EXERCISE DESCRIPTION. Return every line of the entries that includes the word "proceso".

Rendered images with source text.
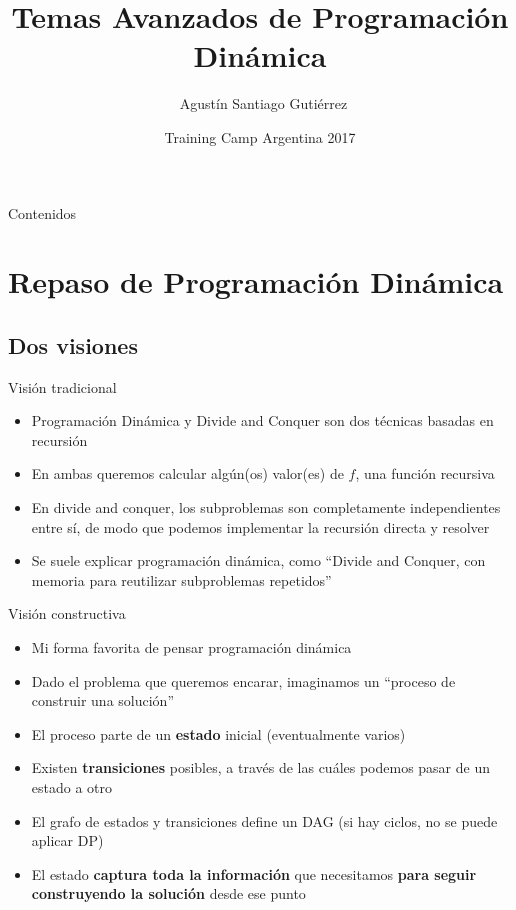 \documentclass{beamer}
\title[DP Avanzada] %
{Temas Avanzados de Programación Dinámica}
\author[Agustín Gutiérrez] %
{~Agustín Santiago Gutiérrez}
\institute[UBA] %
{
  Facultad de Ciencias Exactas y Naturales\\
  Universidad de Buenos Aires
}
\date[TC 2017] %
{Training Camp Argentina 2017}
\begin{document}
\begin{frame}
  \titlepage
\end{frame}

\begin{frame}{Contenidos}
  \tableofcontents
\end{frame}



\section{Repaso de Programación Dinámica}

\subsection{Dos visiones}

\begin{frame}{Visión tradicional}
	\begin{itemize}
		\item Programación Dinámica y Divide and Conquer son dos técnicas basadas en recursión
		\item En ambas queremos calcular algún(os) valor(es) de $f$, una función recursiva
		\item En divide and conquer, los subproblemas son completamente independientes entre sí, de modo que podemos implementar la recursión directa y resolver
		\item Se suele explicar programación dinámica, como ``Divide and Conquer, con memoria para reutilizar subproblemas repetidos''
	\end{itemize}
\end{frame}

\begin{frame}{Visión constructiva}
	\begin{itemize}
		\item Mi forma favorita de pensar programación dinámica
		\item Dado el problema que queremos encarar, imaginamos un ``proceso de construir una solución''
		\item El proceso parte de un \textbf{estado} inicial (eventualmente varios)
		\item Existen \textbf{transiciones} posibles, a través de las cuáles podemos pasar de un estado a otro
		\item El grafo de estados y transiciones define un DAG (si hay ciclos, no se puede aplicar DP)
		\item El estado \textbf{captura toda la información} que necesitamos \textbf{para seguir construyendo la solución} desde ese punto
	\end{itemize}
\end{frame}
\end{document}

YOUR RESPONSE.
		\item Dado el problema que queremos encarar, imaginamos un ``proceso de construir una solución''
		\item El proceso parte de un \textbf{estado} inicial (eventualmente varios)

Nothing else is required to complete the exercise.